Maqubela was found dead in bed in his Bantry Bay flat on Sunday June 7 by fellow acting judge Jake Moloi. The Mail & Guardian has reported on startling inconsistencies in the police version of his death, including a bizarre initial pronouncement that he had died of a ‘severe heart attack”.

The mystery surrounding the motive for murder is still unsolved. ‘The strange thing is that no will has been found,” a family member said. ‘But he was meticulous about everything — so why would he have left this matter unattended?”

Maqubela, who died leaving an estate valued at between R15-million and R20-million, is said to have taken out a life insurance policy worth about R20-million.

Friends and family mentioned as relevant the fact that Maqubela had been hospitalised after being attacked with an axe during a domestic dispute in 1981. He recuperated at home for months, they claimed, but laid no charges.

Thandi, his girlfriend at the time, is now his wife.

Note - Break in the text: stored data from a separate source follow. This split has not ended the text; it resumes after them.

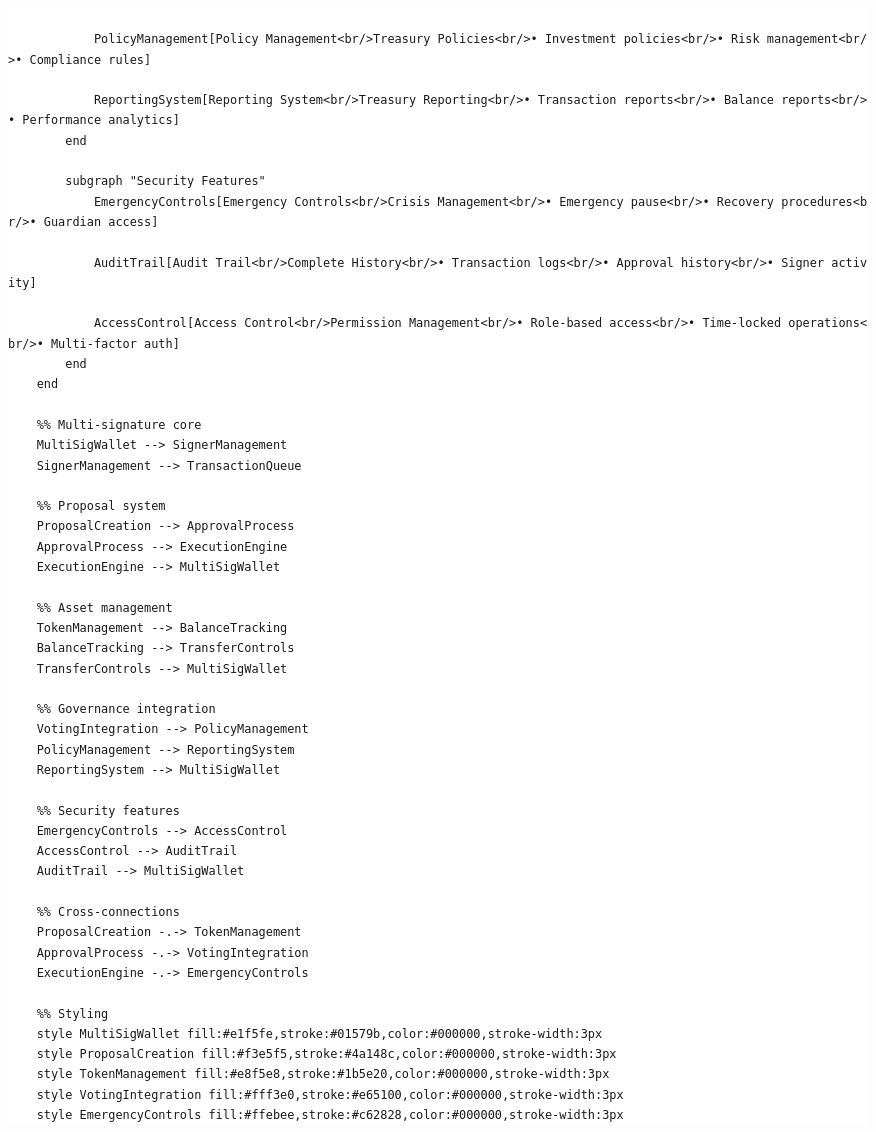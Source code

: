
 ```mermaid
            
            PolicyManagement[Policy Management<br/>Treasury Policies<br/>• Investment policies<br/>• Risk management<br/>• Compliance rules]
            
            ReportingSystem[Reporting System<br/>Treasury Reporting<br/>• Transaction reports<br/>• Balance reports<br/>• Performance analytics]
        end
        
        subgraph "Security Features"
            EmergencyControls[Emergency Controls<br/>Crisis Management<br/>• Emergency pause<br/>• Recovery procedures<br/>• Guardian access]
            
            AuditTrail[Audit Trail<br/>Complete History<br/>• Transaction logs<br/>• Approval history<br/>• Signer activity]
            
            AccessControl[Access Control<br/>Permission Management<br/>• Role-based access<br/>• Time-locked operations<br/>• Multi-factor auth]
        end
    end
    
    %% Multi-signature core
    MultiSigWallet --> SignerManagement
    SignerManagement --> TransactionQueue
    
    %% Proposal system
    ProposalCreation --> ApprovalProcess
    ApprovalProcess --> ExecutionEngine
    ExecutionEngine --> MultiSigWallet
    
    %% Asset management
    TokenManagement --> BalanceTracking
    BalanceTracking --> TransferControls
    TransferControls --> MultiSigWallet
    
    %% Governance integration
    VotingIntegration --> PolicyManagement
    PolicyManagement --> ReportingSystem
    ReportingSystem --> MultiSigWallet
    
    %% Security features
    EmergencyControls --> AccessControl
    AccessControl --> AuditTrail
    AuditTrail --> MultiSigWallet
    
    %% Cross-connections
    ProposalCreation -.-> TokenManagement
    ApprovalProcess -.-> VotingIntegration
    ExecutionEngine -.-> EmergencyControls
    
    %% Styling
    style MultiSigWallet fill:#e1f5fe,stroke:#01579b,color:#000000,stroke-width:3px
    style ProposalCreation fill:#f3e5f5,stroke:#4a148c,color:#000000,stroke-width:3px
    style TokenManagement fill:#e8f5e8,stroke:#1b5e20,color:#000000,stroke-width:3px
    style VotingIntegration fill:#fff3e0,stroke:#e65100,color:#000000,stroke-width:3px
    style EmergencyControls fill:#ffebee,stroke:#c62828,color:#000000,stroke-width:3px
```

The couple married in community of property. When he moved to Cape Town to take up the post of acting judge in the Cape High Court he spoke to those close to him of his desire to file for divorce and of his happiness with a new love in his life.

Thandi who was living with her husband during the week of his death, is said to have visited justice minister Jeff Radebe the day before her husband was killed, allegedly to give him reasons why Maqubela was unfit to be a judge.

The Maqubelas received a mystery visitor, who was captured on camera as he went up to their flat at around 11am on June 5, the day police believe the judge was murdered. The police, who have repeatedly said there are no suspects, have questioned his wife and the unidentified man. ‘This thing [the death] is still under investigation and I don’t think I have any comment,” Thandi said this week.

Commenting on the fact that a bottle of whisky and hypertension tablets were found beside Maqubela’s bed when his body was discovered, a former MK operative who spoke to Maqubela on the phone every day said his friend did not drink heavily and a recent medical test had shown his blood pressure had not been high.

‘He was a really fit man,” he said, asking not to be named. ‘He would never lie around on his bed drinking and was meticulous in his habits.”

Maqubela served nine years of a 20-year sentence for high treason and later played an important role in the Hefer Commission in 2003, where he contradicted claims that former prosecutions chief Bulelani Ngcuka was an apartheid spy.